Financial Position Highlights:

  • Maintained strong liquidity position: $1,943 million in cash and cash equivalents, comfortably covering shortterm debt of $1,479 million1;
  • Net Debt/EBITDA increased slightly to 1.2x at the end of Q2 2012 due to decline in EBITDA for the last twelve months, but remains comfortably below target level of 1.5x.

Alexey Mordashov, CEO of Severstal, commented, "Severstal delivered a strong result in Q2, despite the continued challenging economic environment, driven by strong performances at our Russian and International steel divisions. Our EBITDA margin improved q/q and Severstal remains one of the global industry leaders by profitability. Our balance sheet remains in good shape. Further falls in raw materials prices provided cost relief for our steel divisions, but our high quality mining assets continue to deliver good results. The seasonal summer softening in demand put pressure on steel and raw materials prices, but we anticipate improvements in pricing and demand from September. Overall we expect our H2 2012 results to be broadly similar to our H1 2012 numbers".

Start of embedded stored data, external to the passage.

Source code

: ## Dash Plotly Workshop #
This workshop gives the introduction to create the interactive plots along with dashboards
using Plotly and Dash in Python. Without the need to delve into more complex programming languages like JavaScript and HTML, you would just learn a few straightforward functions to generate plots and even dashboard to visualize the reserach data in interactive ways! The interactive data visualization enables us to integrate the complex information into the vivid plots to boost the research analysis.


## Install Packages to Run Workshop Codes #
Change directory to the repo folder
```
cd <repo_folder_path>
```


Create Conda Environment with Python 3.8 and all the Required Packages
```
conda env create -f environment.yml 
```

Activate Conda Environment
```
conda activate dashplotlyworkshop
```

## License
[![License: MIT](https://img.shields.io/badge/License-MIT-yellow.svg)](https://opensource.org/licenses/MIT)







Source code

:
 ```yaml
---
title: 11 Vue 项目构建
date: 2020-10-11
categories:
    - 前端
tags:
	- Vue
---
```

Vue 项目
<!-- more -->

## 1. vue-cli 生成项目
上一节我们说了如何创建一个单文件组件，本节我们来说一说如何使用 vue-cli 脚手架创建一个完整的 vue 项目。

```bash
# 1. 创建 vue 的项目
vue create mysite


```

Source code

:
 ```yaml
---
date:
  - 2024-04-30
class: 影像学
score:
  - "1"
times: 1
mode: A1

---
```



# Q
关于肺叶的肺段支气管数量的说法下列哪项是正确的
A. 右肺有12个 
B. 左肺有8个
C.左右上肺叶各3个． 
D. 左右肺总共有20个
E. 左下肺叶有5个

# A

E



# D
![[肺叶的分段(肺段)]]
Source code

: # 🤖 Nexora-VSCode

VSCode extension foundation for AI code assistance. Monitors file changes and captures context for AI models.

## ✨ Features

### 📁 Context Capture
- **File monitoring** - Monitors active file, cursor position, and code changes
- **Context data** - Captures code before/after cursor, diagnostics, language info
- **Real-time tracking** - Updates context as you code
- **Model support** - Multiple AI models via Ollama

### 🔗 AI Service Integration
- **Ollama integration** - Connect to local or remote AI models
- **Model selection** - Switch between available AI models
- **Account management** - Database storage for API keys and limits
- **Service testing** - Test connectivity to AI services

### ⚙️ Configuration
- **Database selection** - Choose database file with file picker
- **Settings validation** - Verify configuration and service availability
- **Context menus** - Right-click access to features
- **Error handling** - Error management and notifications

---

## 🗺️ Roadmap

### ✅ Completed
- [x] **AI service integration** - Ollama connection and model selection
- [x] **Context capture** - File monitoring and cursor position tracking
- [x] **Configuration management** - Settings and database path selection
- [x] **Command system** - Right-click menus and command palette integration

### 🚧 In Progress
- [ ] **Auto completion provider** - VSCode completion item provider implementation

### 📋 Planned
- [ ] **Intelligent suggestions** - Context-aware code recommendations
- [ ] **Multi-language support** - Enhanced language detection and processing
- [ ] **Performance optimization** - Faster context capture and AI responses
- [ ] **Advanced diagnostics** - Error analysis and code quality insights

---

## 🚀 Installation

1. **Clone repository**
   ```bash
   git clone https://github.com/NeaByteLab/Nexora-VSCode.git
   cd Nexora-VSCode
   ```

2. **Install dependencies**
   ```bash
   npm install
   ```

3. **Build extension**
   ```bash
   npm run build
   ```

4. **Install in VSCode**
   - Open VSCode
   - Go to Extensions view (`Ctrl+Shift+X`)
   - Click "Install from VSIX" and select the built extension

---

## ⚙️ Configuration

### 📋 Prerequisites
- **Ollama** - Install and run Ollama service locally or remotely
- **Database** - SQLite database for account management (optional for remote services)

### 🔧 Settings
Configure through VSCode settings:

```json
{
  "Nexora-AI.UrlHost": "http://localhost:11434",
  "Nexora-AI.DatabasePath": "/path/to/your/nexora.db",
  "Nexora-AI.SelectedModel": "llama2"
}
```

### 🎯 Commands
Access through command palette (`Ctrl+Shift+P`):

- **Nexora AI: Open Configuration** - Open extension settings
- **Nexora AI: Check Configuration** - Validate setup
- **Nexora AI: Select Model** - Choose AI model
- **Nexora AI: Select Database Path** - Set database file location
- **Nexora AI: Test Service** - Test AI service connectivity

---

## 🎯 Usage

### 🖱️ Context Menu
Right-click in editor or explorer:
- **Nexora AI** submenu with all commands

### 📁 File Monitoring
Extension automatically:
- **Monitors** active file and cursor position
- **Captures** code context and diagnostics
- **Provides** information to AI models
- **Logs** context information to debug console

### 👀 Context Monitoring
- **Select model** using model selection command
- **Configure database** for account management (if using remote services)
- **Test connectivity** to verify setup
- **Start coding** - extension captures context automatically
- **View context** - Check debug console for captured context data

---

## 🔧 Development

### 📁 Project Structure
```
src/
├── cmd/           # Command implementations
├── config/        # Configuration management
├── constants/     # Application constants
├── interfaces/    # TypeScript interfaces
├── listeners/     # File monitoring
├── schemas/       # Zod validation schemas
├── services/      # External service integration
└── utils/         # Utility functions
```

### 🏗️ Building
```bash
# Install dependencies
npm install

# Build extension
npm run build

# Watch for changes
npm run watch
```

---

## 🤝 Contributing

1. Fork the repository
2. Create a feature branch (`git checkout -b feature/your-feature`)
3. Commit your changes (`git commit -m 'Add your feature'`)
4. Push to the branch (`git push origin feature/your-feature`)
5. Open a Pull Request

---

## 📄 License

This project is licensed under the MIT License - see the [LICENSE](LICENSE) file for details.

CEO’s Review of the Three Months Ended 30 June 2012:
Both Severstal’s steel divisions – Severstal Russian Steel and Severstal International – delivered improved results q/q thanks to lower costs and better product mixes. Severstal Resources performance was weaker compared to Q1 due to lower coking coal and iron ore prices and slightly higher costs at Vorkuta, due to planned maintenance work.

Its cash capital expenditure in Q2 was $371 million, up 33% from the seasonally lower levels in Q1. Following the completion of our full-scale expansion and modernization program in the U.S., the company is focusing capex on steel and mining assets in Russia. Its major 2012 capex projects include the Balakovo mini-mill, the reconstruction of coke battery #7 at Cherepovets and a coalmine methane thermoelectric power station at Vorkuta coal operations. Its FY 2012 capex target across all divisions remains $1.7 billion.

Severstal Russian Steel:
Severstal Russian Steel’s Q2 revenue was down 0.8% q/q to $2,209 million (Q1 2012: $2,226 million) driven by lower selling volumes. EBITDA, however, increased 44.6% q/q to $269 million (Q1 2012: $186 million) with EBITDA margin up 3.8 ppts q/q to 12.2% as a result of lower input costs and the $56.7m one-off non-cash inventory provision, taken in Q1.

The share of high-value-added products in the sales portfolio rose slightly to 43% due to higher sales of value-added products to the domestic market. Q2 supplies of color-coated, galvanized and cold-rolled steel coils altogether went up 11% q/q, reflecting strong demand from domestic consumers. The share of sales to the domestic market increased to 58% in Q2 from 53% in Q1 as a result of seasonally strong demand.

Severstal Resources
Lower realized coal prices meant that Severstal Resources’ delivered revenue in Q2 down 3.1% q/q to $786 million (Q1 2012: $811 million). This, coupled with a slight increase in costs put pressure on earnings with EBITDA decreasing 9.0% q/q to $293 million (Q1 2012: $322 million). EBITDA margin was 2.4 ppts lower q/q at 37.3%.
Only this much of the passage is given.